Available records
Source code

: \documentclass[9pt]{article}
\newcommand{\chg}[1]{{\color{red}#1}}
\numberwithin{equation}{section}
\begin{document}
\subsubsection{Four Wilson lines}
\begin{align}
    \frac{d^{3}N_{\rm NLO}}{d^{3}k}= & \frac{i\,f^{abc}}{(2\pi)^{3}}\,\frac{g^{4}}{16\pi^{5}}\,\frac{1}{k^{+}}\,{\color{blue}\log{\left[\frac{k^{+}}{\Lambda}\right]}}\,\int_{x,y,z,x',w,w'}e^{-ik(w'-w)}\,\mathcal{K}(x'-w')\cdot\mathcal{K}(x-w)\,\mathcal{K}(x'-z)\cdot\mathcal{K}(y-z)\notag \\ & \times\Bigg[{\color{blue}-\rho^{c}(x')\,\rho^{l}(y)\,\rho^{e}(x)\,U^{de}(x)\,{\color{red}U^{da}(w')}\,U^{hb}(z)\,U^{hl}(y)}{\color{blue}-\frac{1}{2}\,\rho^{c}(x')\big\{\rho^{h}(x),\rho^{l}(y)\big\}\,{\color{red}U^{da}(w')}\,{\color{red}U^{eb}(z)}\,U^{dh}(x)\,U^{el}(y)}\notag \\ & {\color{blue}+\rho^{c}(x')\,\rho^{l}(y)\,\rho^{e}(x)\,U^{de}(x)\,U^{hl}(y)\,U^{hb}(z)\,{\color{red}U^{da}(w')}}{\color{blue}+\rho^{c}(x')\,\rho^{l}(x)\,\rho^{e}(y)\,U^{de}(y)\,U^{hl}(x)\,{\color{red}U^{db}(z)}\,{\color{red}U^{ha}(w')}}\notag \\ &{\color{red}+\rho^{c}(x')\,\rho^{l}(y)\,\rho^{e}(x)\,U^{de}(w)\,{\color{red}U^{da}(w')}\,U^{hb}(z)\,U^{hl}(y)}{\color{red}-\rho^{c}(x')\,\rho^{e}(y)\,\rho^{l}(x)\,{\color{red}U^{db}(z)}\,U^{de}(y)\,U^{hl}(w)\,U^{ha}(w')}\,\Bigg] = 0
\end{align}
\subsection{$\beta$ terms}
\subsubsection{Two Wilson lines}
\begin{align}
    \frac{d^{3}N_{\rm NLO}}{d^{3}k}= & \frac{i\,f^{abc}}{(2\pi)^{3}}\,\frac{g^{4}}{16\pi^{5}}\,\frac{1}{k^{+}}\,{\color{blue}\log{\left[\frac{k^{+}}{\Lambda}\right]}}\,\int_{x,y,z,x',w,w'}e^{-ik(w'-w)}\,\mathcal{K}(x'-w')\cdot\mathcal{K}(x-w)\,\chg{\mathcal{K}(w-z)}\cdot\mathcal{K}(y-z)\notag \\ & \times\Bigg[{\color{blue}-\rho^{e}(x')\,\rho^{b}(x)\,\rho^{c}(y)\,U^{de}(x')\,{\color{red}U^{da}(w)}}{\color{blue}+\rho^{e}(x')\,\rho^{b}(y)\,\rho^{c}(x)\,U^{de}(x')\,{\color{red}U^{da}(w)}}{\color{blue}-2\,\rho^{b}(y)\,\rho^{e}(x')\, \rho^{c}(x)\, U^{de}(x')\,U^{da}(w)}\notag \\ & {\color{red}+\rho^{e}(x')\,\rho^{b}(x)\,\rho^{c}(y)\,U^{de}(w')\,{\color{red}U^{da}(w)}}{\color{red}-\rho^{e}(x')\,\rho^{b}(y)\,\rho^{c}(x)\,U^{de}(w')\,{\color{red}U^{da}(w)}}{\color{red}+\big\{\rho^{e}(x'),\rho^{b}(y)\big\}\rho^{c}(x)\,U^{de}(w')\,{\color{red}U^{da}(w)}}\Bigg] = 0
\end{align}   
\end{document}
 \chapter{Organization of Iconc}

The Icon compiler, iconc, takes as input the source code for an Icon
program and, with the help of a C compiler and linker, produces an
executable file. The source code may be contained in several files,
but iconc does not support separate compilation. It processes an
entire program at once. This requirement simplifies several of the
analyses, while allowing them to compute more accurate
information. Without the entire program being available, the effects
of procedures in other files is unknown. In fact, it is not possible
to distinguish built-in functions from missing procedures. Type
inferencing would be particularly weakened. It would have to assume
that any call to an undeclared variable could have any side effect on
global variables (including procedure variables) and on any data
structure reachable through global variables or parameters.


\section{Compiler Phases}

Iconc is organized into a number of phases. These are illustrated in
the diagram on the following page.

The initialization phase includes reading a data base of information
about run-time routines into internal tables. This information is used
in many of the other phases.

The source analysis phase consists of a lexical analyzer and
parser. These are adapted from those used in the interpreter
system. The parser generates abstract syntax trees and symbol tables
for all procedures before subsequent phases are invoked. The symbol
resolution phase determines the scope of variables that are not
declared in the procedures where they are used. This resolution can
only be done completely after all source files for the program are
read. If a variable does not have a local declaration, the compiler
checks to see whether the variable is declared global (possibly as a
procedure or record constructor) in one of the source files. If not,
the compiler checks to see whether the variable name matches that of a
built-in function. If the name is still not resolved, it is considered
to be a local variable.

Action item
The answer should be the entries, given again without a single difference.

Solved problem
Source code

: \documentclass[9pt]{article}
\newcommand{\chg}[1]{{\color{red}#1}}
\numberwithin{equation}{section}
\begin{document}
\subsubsection{Four Wilson lines}
\begin{align}
    \frac{d^{3}N_{\rm NLO}}{d^{3}k}= & \frac{i\,f^{abc}}{(2\pi)^{3}}\,\frac{g^{4}}{16\pi^{5}}\,\frac{1}{k^{+}}\,{\color{blue}\log{\left[\frac{k^{+}}{\Lambda}\right]}}\,\int_{x,y,z,x',w,w'}e^{-ik(w'-w)}\,\mathcal{K}(x'-w')\cdot\mathcal{K}(x-w)\,\mathcal{K}(x'-z)\cdot\mathcal{K}(y-z)\notag \\ & \times\Bigg[{\color{blue}-\rho^{c}(x')\,\rho^{l}(y)\,\rho^{e}(x)\,U^{de}(x)\,{\color{red}U^{da}(w')}\,U^{hb}(z)\,U^{hl}(y)}{\color{blue}-\frac{1}{2}\,\rho^{c}(x')\big\{\rho^{h}(x),\rho^{l}(y)\big\}\,{\color{red}U^{da}(w')}\,{\color{red}U^{eb}(z)}\,U^{dh}(x)\,U^{el}(y)}\notag \\ & {\color{blue}+\rho^{c}(x')\,\rho^{l}(y)\,\rho^{e}(x)\,U^{de}(x)\,U^{hl}(y)\,U^{hb}(z)\,{\color{red}U^{da}(w')}}{\color{blue}+\rho^{c}(x')\,\rho^{l}(x)\,\rho^{e}(y)\,U^{de}(y)\,U^{hl}(x)\,{\color{red}U^{db}(z)}\,{\color{red}U^{ha}(w')}}\notag \\ &{\color{red}+\rho^{c}(x')\,\rho^{l}(y)\,\rho^{e}(x)\,U^{de}(w)\,{\color{red}U^{da}(w')}\,U^{hb}(z)\,U^{hl}(y)}{\color{red}-\rho^{c}(x')\,\rho^{e}(y)\,\rho^{l}(x)\,{\color{red}U^{db}(z)}\,U^{de}(y)\,U^{hl}(w)\,U^{ha}(w')}\,\Bigg] = 0
\end{align}
\subsection{$\beta$ terms}
\subsubsection{Two Wilson lines}
\begin{align}
    \frac{d^{3}N_{\rm NLO}}{d^{3}k}= & \frac{i\,f^{abc}}{(2\pi)^{3}}\,\frac{g^{4}}{16\pi^{5}}\,\frac{1}{k^{+}}\,{\color{blue}\log{\left[\frac{k^{+}}{\Lambda}\right]}}\,\int_{x,y,z,x',w,w'}e^{-ik(w'-w)}\,\mathcal{K}(x'-w')\cdot\mathcal{K}(x-w)\,\chg{\mathcal{K}(w-z)}\cdot\mathcal{K}(y-z)\notag \\ & \times\Bigg[{\color{blue}-\rho^{e}(x')\,\rho^{b}(x)\,\rho^{c}(y)\,U^{de}(x')\,{\color{red}U^{da}(w)}}{\color{blue}+\rho^{e}(x')\,\rho^{b}(y)\,\rho^{c}(x)\,U^{de}(x')\,{\color{red}U^{da}(w)}}{\color{blue}-2\,\rho^{b}(y)\,\rho^{e}(x')\, \rho^{c}(x)\, U^{de}(x')\,U^{da}(w)}\notag \\ & {\color{red}+\rho^{e}(x')\,\rho^{b}(x)\,\rho^{c}(y)\,U^{de}(w')\,{\color{red}U^{da}(w)}}{\color{red}-\rho^{e}(x')\,\rho^{b}(y)\,\rho^{c}(x)\,U^{de}(w')\,{\color{red}U^{da}(w)}}{\color{red}+\big\{\rho^{e}(x'),\rho^{b}(y)\big\}\rho^{c}(x)\,U^{de}(w')\,{\color{red}U^{da}(w)}}\Bigg] = 0
\end{align}   
\end{document}
 \chapter{Organization of Iconc}

The Icon compiler, iconc, takes as input the source code for an Icon
program and, with the help of a C compiler and linker, produces an
executable file. The source code may be contained in several files,
but iconc does not support separate compilation. It processes an
entire program at once. This requirement simplifies several of the
analyses, while allowing them to compute more accurate
information. Without the entire program being available, the effects
of procedures in other files is unknown. In fact, it is not possible
to distinguish built-in functions from missing procedures. Type
inferencing would be particularly weakened. It would have to assume
that any call to an undeclared variable could have any side effect on
global variables (including procedure variables) and on any data
structure reachable through global variables or parameters.


\section{Compiler Phases}

Iconc is organized into a number of phases. These are illustrated in
the diagram on the following page.

The initialization phase includes reading a data base of information
about run-time routines into internal tables. This information is used
in many of the other phases.

The source analysis phase consists of a lexical analyzer and
parser. These are adapted from those used in the interpreter
system. The parser generates abstract syntax trees and symbol tables
for all procedures before subsequent phases are invoked. The symbol
resolution phase determines the scope of variables that are not
declared in the procedures where they are used. This resolution can
only be done completely after all source files for the program are
read. If a variable does not have a local declaration, the compiler
checks to see whether the variable is declared global (possibly as a
procedure or record constructor) in one of the source files. If not,
the compiler checks to see whether the variable name matches that of a
built-in function. If the name is still not resolved, it is considered
to be a local variable.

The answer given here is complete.